Division III Profile: Jennifer Maxwell Takes 'One Step Forward'
Jennifer Maxwell’s Division III capstone project took her across the United States, to jails, hospitals, and support groups, with one mission in mind: to encourage recovery in mental illness through art.
Maxwell is combining her studies of art, animation and computer science to create what she calls “a community animation project,” a short film built entirely from art made by people recovering from mental illness.

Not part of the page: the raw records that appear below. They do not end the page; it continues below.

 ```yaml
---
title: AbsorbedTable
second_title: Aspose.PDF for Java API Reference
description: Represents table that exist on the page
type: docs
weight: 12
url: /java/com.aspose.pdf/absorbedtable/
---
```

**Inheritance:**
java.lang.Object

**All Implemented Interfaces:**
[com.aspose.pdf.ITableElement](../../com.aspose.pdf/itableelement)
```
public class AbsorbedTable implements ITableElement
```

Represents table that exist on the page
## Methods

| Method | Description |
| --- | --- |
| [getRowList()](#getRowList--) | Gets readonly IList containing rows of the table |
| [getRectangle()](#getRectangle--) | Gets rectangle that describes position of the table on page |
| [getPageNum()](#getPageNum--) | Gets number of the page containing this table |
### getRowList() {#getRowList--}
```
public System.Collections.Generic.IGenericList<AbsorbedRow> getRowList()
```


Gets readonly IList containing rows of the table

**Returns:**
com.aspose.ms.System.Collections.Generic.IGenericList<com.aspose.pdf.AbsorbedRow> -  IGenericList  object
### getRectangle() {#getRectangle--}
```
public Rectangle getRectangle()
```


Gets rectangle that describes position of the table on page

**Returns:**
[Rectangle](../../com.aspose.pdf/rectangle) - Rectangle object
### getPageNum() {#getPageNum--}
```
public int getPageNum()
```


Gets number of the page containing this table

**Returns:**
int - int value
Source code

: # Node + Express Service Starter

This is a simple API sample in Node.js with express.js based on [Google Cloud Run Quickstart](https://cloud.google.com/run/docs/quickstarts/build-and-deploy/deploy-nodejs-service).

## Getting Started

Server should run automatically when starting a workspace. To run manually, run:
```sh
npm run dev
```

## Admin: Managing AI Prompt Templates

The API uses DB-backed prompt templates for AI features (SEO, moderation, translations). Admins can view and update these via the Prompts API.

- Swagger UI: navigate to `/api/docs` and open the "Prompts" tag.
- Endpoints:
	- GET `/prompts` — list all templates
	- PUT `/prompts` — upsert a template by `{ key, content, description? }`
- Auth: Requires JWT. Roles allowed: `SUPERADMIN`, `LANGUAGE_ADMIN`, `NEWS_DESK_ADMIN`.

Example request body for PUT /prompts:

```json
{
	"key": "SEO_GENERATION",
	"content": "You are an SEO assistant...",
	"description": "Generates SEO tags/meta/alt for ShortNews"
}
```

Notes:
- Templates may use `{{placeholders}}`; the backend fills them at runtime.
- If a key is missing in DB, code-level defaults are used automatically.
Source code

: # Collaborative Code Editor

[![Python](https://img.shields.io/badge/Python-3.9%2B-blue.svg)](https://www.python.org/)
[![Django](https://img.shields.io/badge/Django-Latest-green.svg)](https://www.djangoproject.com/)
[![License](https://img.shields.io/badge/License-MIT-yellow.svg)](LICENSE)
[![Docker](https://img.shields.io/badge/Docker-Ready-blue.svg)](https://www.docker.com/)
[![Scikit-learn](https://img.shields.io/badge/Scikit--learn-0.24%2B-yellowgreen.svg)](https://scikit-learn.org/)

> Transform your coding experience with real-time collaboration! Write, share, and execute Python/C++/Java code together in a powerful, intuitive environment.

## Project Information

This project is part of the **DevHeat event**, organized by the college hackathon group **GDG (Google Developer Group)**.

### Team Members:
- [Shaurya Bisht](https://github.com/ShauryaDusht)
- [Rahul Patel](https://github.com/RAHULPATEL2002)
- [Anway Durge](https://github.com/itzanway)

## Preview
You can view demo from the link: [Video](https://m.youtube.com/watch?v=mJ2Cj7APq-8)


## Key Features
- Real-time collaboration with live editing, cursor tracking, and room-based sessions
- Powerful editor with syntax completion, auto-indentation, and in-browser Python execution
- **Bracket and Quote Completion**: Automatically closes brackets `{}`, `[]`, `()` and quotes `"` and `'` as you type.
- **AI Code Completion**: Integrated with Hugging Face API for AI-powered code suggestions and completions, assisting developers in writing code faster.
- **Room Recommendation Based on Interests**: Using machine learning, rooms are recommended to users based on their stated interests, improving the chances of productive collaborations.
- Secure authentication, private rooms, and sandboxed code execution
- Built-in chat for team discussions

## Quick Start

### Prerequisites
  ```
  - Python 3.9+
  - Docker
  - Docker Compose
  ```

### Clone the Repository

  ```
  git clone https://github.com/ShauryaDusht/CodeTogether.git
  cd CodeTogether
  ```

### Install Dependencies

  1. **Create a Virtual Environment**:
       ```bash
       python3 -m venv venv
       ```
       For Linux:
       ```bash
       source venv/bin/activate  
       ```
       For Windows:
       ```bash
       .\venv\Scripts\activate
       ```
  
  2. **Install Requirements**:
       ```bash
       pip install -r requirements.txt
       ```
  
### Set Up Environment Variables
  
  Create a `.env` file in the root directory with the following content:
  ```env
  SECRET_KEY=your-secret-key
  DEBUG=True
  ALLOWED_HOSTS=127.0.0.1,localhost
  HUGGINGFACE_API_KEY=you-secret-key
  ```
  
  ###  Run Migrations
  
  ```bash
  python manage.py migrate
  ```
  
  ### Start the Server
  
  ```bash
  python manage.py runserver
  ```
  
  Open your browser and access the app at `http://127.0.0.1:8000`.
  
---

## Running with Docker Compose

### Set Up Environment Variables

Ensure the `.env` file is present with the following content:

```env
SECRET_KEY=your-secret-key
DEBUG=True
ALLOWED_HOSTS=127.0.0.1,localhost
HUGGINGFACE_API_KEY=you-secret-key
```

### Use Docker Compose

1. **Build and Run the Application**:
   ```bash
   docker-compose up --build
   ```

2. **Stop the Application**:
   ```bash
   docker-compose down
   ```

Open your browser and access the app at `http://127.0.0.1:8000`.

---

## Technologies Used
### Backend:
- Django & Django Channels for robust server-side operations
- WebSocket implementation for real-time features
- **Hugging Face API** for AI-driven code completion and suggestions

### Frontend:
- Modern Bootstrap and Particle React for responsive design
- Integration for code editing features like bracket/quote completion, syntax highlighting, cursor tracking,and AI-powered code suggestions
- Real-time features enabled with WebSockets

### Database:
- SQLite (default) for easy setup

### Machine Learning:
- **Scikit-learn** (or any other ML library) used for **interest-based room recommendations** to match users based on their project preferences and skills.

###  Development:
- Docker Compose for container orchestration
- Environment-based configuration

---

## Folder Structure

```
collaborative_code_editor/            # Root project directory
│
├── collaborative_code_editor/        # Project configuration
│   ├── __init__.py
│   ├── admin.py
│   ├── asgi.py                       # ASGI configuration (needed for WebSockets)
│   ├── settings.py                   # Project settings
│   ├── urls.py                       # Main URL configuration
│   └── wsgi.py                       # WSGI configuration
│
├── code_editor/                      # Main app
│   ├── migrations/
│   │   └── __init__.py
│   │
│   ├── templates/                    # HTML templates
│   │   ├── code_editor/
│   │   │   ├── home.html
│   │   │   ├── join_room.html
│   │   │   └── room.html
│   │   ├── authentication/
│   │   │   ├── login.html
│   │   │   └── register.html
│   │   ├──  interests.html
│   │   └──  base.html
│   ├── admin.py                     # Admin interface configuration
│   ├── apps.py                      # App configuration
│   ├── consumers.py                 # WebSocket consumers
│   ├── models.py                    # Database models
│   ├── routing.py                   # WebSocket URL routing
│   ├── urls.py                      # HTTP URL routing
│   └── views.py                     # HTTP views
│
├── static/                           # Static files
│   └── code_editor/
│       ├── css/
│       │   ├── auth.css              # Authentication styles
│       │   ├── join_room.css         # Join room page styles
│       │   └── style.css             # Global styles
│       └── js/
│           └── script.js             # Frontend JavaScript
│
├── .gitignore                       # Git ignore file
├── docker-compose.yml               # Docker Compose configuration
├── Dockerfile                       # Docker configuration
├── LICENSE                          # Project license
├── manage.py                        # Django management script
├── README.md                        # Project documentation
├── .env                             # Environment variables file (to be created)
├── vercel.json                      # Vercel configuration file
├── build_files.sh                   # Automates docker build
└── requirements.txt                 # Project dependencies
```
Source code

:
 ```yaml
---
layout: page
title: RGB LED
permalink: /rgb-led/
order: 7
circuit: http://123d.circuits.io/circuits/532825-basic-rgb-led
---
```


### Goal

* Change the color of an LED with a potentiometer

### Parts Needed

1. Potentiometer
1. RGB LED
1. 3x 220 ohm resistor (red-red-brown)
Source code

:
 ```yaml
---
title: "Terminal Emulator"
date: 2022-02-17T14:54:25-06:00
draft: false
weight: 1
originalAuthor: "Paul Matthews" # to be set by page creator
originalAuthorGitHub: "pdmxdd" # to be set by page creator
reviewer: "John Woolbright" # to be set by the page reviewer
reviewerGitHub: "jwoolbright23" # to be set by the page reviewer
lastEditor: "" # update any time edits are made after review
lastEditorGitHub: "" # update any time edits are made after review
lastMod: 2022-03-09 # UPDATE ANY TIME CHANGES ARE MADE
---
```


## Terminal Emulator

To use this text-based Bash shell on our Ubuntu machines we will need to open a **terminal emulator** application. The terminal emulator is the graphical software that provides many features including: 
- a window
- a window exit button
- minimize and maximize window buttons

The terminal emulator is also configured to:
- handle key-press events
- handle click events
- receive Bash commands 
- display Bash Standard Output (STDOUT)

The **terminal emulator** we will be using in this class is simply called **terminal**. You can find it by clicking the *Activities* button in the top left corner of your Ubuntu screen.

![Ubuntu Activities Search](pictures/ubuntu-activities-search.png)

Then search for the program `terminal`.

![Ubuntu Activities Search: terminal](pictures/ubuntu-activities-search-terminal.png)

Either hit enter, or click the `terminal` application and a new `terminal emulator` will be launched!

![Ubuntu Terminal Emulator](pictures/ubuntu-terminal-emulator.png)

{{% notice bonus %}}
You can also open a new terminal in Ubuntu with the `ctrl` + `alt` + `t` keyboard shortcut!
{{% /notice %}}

To begin her project, Maxwell created an animation of a silhouetted woman walking forward, representing depression and subsequent recovery. Using a network of online resources, Maxwell found support groups across the country to make connections with and from whom to solicit art. She ended up with 540 submissions, each one offering its individual perspective by coloring a single frame or frames from the animation. She then combined each piece, frame by frame, to make the new the short.
“I’ve been around people who have made fun of mental illness, and I’ve sat there and done nothing,” she says. ”I said to myself, ‘One day I’ll have the power to do something about this.’ I now have this power to animate; I’m able to give a voice through a visual representation. I have this opportunity to speak, to make a beautiful message. That was my inspiration.”
Maxwell traveled all over New England, to a jail outside Washington D.C., and as far west as Los Angeles. Although some people took a bit of convincing to participate, feedback was universally positive. “The artists are so inspired by the project and the way they’re able to be a part of it,” Maxwell says. “All of the subjects were amazed to be a part of something bigger than themselves.”
Maxwell says her project is about recovery. “The message that I’m going for is ‘One step forward,’ ” she says. “One step is one drawing, which then leads to something much bigger. It’s people working together.”
Dean of Interdisciplinary Arts John Slepian (chair) and Professor Dylan Markey served as Maxwell’s committee, and she describes them as supportive and responsive. “I couldn’t ask for a better committee,” she says.
Slepian says working with Maxwell was a relationship of reciprocal learning. Her project is much more than just the movie, he says: “It’s also about the process of meeting with people who are recovering from mental illness and having them, in essence, create the movie. In art we really strive for a deep intertwining of process, form, and content, and Jen’s project really does that.
“I learned a lot from Jen about personal growth through being an artist and a student,” he says. “I think Jen has grown as both an artist and a person during her time at Hampshire, and that has been truly inspiring to me. Working with her has been one of the most rewarding experiences of my career.”
After graduating, in May, Maxwell intends to pursue a career in animation, with an eye on teaching later (she was a TA for one of Professor Jaime Davila’s programming classes, and says she enjoyed the experience immensely). She also plans to submit her film to festivals, and hopes it will one day become a public service announcement.
Maxwell’s blog documenting the project is available here.
Maxwell's work was supported by a grant from Hampshire's Ethics and the Common Good Project.